Kitti [9] is one of the most popular datasets for autonomous driving. It contains many tasks, such as tracking, object detection, and odometry. It does not officially contain ground truth label for semantic segmentation. We employ a subset of images that are manually annotated by Zhang et al. [39]. It totally includes 252 images, where 140 images are for training and 112 for testing. These images were manually annotated with ten object categories, i.e., building, sky, road, vegetation, sidewalk, car, pedestrian, cyclist, signage, and fence. Moreover, the ground truth contains some regions which are not annotated. which is labeled as void. In our experiment, images are uniformly resized to 368 × 1232 for training and testing. We employ Kitti as a complement dataset as the image resolution is significant different to the former two.

The results are shown in Table 5. It is easy to find that our method outperforms both baseline and ENet at a large margin. Our approach outperforms other methods in almost all categories. We achieve significant higher accuracy on “pedestrian,” “sidewalk,” and “Fence” categories. We show some qualitative results on Fig. 6. It can be seen that ENet fails to distinguish between pedestrian and cyclist, which is also indicated in Table 5, as its accuracy on “cyclist” is only 0.2%.

Table 5 Results on Kitti test set
Fig. 6
figure 6

Visual comparison on Kitti dataset

Helen Dataset

Helen is a collection of 2330 high resolution face portraits downloaded from Flickr. The dataset was originally collected by Le et al. [17]. Moreover, the segment label annotations are provided by Smith et al. [30]. Eleven segment label types for each image are provided, including face skin, left eyebrow, right eyebrow, left eye, right eye, nose, upper lip, inner mouth, lower lip, hair, and background. The dataset is divided into 2000/230/100 image for training, validation and testing, respectively. The resolutions of each image are varied. So, we resize them into 512×512 in our experiment for convenient comparison.

We evaluate the robustness of our proposed method via Helen. As shown in Table 6, our method still outperforms ENet and baseline method on total different scenario. Several visual examples are illustrated in Fig. 7.

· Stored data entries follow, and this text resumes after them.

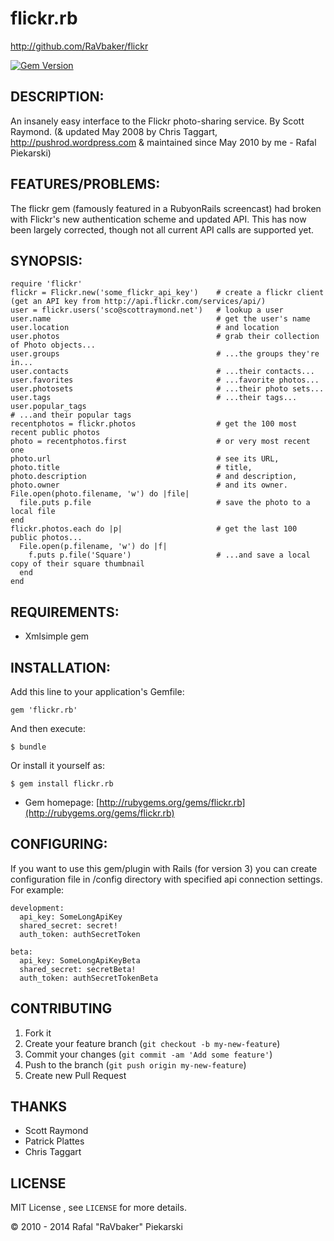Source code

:# flickr.rb

http://github.com/RaVbaker/flickr

[![Gem Version](https://badge.fury.io/rb/flickr.rb.svg)](http://badge.fury.io/rb/flickr.rb)

## DESCRIPTION:

An insanely easy interface to the Flickr photo-sharing service. By Scott Raymond. (& updated May 2008 by Chris Taggart, http://pushrod.wordpress.com & maintained since May 2010 by me - Rafal Piekarski)

## FEATURES/PROBLEMS:

The flickr gem (famously featured in a RubyonRails screencast) had broken with Flickr's new authentication scheme and updated API.
This has now been largely corrected, though not all current API calls are supported yet.

## SYNOPSIS:

    require 'flickr'
    flickr = Flickr.new('some_flickr_api_key')    # create a flickr client (get an API key from http://api.flickr.com/services/api/)
    user = flickr.users('sco@scottraymond.net')   # lookup a user
    user.name                                     # get the user's name
    user.location                                 # and location
    user.photos                                   # grab their collection of Photo objects...
    user.groups                                   # ...the groups they're in...
    user.contacts                                 # ...their contacts...
    user.favorites                                # ...favorite photos...
    user.photosets                                # ...their photo sets...
    user.tags                                     # ...their tags...
    user.popular_tags							  							# ...and their popular tags
    recentphotos = flickr.photos                  # get the 100 most recent public photos
    photo = recentphotos.first                    # or very most recent one
    photo.url                                     # see its URL,
    photo.title                                   # title,
    photo.description                             # and description,
    photo.owner                                   # and its owner.
    File.open(photo.filename, 'w') do |file|
      file.puts p.file                            # save the photo to a local file
    end
    flickr.photos.each do |p|                     # get the last 100 public photos...
      File.open(p.filename, 'w') do |f|
        f.puts p.file('Square')                   # ...and save a local copy of their square thumbnail
      end
    end

## REQUIREMENTS:

* Xmlsimple gem

## INSTALLATION:

Add this line to your application's Gemfile:

    gem 'flickr.rb'

And then execute:

    $ bundle

Or install it yourself as:

    $ gem install flickr.rb


* Gem homepage: [http://rubygems.org/gems/flickr.rb](http://rubygems.org/gems/flickr.rb)

## CONFIGURING:

If you want to use this gem/plugin with Rails (for version 3) you can create configuration file in /config directory with specified api connection settings. For example:

    development:
      api_key: SomeLongApiKey
      shared_secret: secret!
      auth_token: authSecretToken

    beta:
      api_key: SomeLongApiKeyBeta
      shared_secret: secretBeta!
      auth_token: authSecretTokenBeta



## CONTRIBUTING

1. Fork it
2. Create your feature branch (`git checkout -b my-new-feature`)
3. Commit your changes (`git commit -am 'Add some feature'`)
4. Push to the branch (`git push origin my-new-feature`)
5. Create new Pull Request

## THANKS

* Scott Raymond
* Patrick Plattes
* Chris Taggart

## LICENSE

MIT License , see `LICENSE` for more details.

© 2010 - 2014 Rafal "RaVbaker" Piekarski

Table 6 Result on Helen test set
Fig. 7
figure 7

Visual comparison on Helen dataset

Conclusion

We have proposed an efficient convolution neural network for semantic image segmentation. Inspired by multi-scale cognitive mechanisms, we introduce a hierarchical dilation block to provide various kinds of filed-of-view for deep neural network. This enables us to adopt multi-scale features effectively. According to cognition-based studies on contextual effects, we provide an effective strategy to integrate context information. The experimental results on urban scene understanding benchmark and face parsing dataset demonstrate the efficacy of our proposed approach.

In spite of the benefits of our proposed blocks, our method is still not able to outperform ENet on all the classes. In the future, we consider to use a robust network backbone and combine some speedup techniques.